What are the benefits of laparoscopy?
Patients operated by laparoscopy have the same benefits as those treated with open surgery, for example the removal of organs with cancer but with notable advantages in regard to less operative bleeding, much less postoperative pain (wounds are less than 1 centimeter ), fewer hospital days, better esthetic result, and more rapid recovery from normal patient activity.
What is 3D (three-dimensional) laparoscopy?
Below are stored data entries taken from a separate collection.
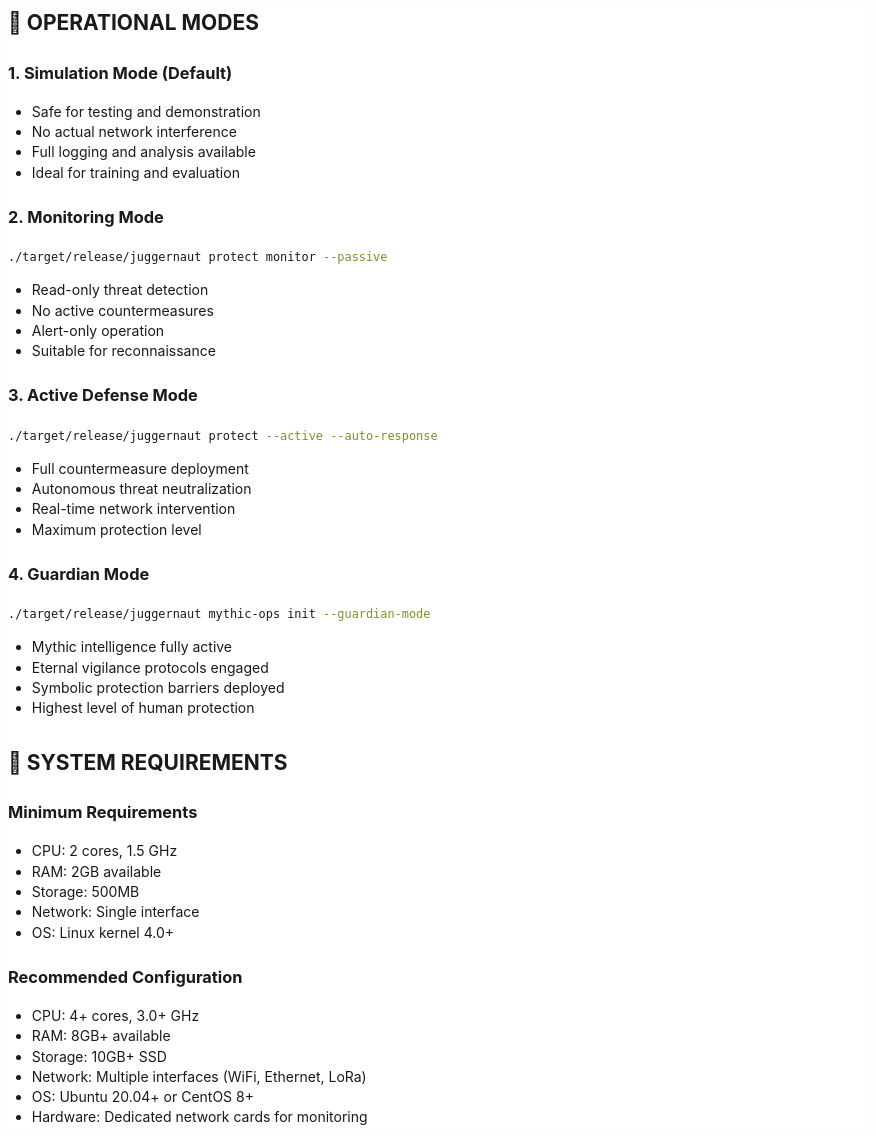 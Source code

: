 ## 🚨 OPERATIONAL MODES

### 1. Simulation Mode (Default)
- Safe for testing and demonstration
- No actual network interference
- Full logging and analysis available
- Ideal for training and evaluation

### 2. Monitoring Mode
```bash
./target/release/juggernaut protect monitor --passive
```
- Read-only threat detection
- No active countermeasures
- Alert-only operation
- Suitable for reconnaissance

### 3. Active Defense Mode
```bash  
./target/release/juggernaut protect --active --auto-response
```
- Full countermeasure deployment
- Autonomous threat neutralization
- Real-time network intervention
- Maximum protection level

### 4. Guardian Mode
```bash
./target/release/juggernaut mythic-ops init --guardian-mode
```
- Mythic intelligence fully active
- Eternal vigilance protocols engaged
- Symbolic protection barriers deployed
- Highest level of human protection

## 🔧 SYSTEM REQUIREMENTS

### Minimum Requirements
- CPU: 2 cores, 1.5 GHz
- RAM: 2GB available
- Storage: 500MB
- Network: Single interface
- OS: Linux kernel 4.0+

### Recommended Configuration
- CPU: 4+ cores, 3.0+ GHz  
- RAM: 8GB+ available
- Storage: 10GB+ SSD
- Network: Multiple interfaces (WiFi, Ethernet, LoRa)
- OS: Ubuntu 20.04+ or CentOS 8+
- Hardware: Dedicated network cards for monitoring
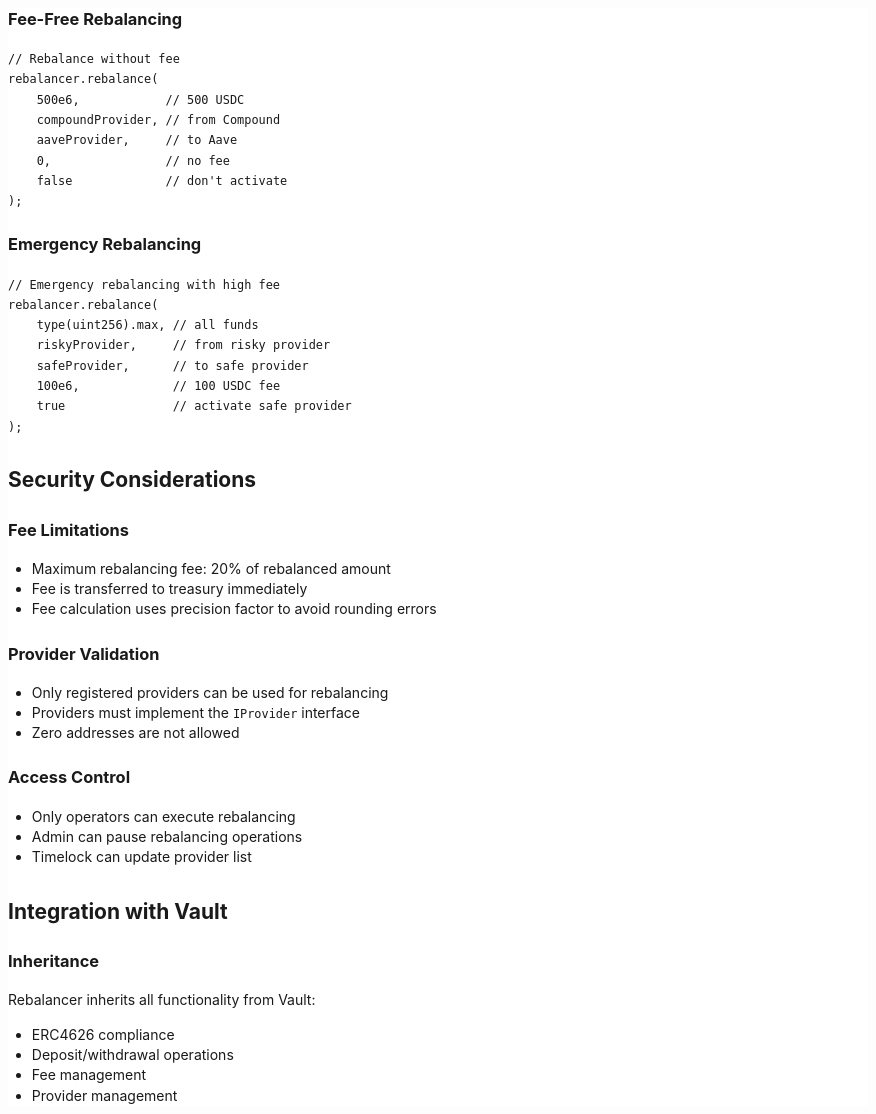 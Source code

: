 ### Fee-Free Rebalancing

```solidity
// Rebalance without fee
rebalancer.rebalance(
    500e6,            // 500 USDC
    compoundProvider, // from Compound
    aaveProvider,     // to Aave
    0,                // no fee
    false             // don't activate
);
```

### Emergency Rebalancing

```solidity
// Emergency rebalancing with high fee
rebalancer.rebalance(
    type(uint256).max, // all funds
    riskyProvider,     // from risky provider
    safeProvider,      // to safe provider
    100e6,             // 100 USDC fee
    true               // activate safe provider
);
```

## Security Considerations

### Fee Limitations

- Maximum rebalancing fee: 20% of rebalanced amount
- Fee is transferred to treasury immediately
- Fee calculation uses precision factor to avoid rounding errors

### Provider Validation

- Only registered providers can be used for rebalancing
- Providers must implement the `IProvider` interface
- Zero addresses are not allowed

### Access Control

- Only operators can execute rebalancing
- Admin can pause rebalancing operations
- Timelock can update provider list

## Integration with Vault

### Inheritance

Rebalancer inherits all functionality from Vault:
- ERC4626 compliance
- Deposit/withdrawal operations
- Fee management
- Provider management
Conventional laparoscopy has an optics and a processor so the vision is two-dimensional (2D) so the surgeon loses the perception of depth and may occur wrong maneuvers or accidents. 3D laparoscopy is the latest advancement of laparoscopic surgery, although for several years it has been used in robotic surgery. With this new three-dimensional system the images are captured by two optics, passed to two different processors and sent to a mixer that combines them to be visualized through the glasses of the surgeon in the screens of the operating room. With the new HD system, images are captured with a resolution of 1,080 lines.
What are the advantages of 3D laparoscopy?
3D laparoscopy improves resolution and definition of anatomical structures, facilitates manipulation, decreases surgical time, and reduces surgeon fatigue. All this reduces the possibility of accidents during surgery, which translates into greater patient safety. The urologic procedures that can benefit from the incorporation of 3D laparoscopy are the removal of organs with cancer (kidney, prostate, bladder), removal of adrenal gland tumors, treatment of kidney cysts, repair of the ureteral stenosis, extraction of ureter lithiasis and surgery for urinary incontinence and vaginal prolapse in women, etc.. In a recently published study (May 2014) in the Journal of Endourology we compared the results of radical prostatectomies performed with 2D and 3D systems, observing that with the 3D system the operative time was significantly shorter (130 versus 190 minutes), and bleeding was lower , and a higher percentage of patients recovered urinary continence more quickly. The authors conclude that in economic terms 3D laparoscopy may represent a valid alternative to robotic surgery.
In the Unit of Laparoscopic Surgery of our Institutes created in the year 2004 have been made hundreds of urological surgeries with the system 2D. We have recently incorporated the new 3D surgical tower with the latest high-resolution camera system from Olympus. This technology is the definitive advance in laparoscopic urological surgery since it facilitates the performance of delicate maneuvers such as dissection of the renal artery and vein during radical nephrectomy, placement of sutures during the performance of a radical prostatectomy for prostate cancer or during the performance of a partial nephrectomy for kidney cancer. The 3D system allows the surgery to be safer to be able to perform all the movements with one more dimension and decreases the visual fatigue of the surgeons that usually appears after two hours of intervention.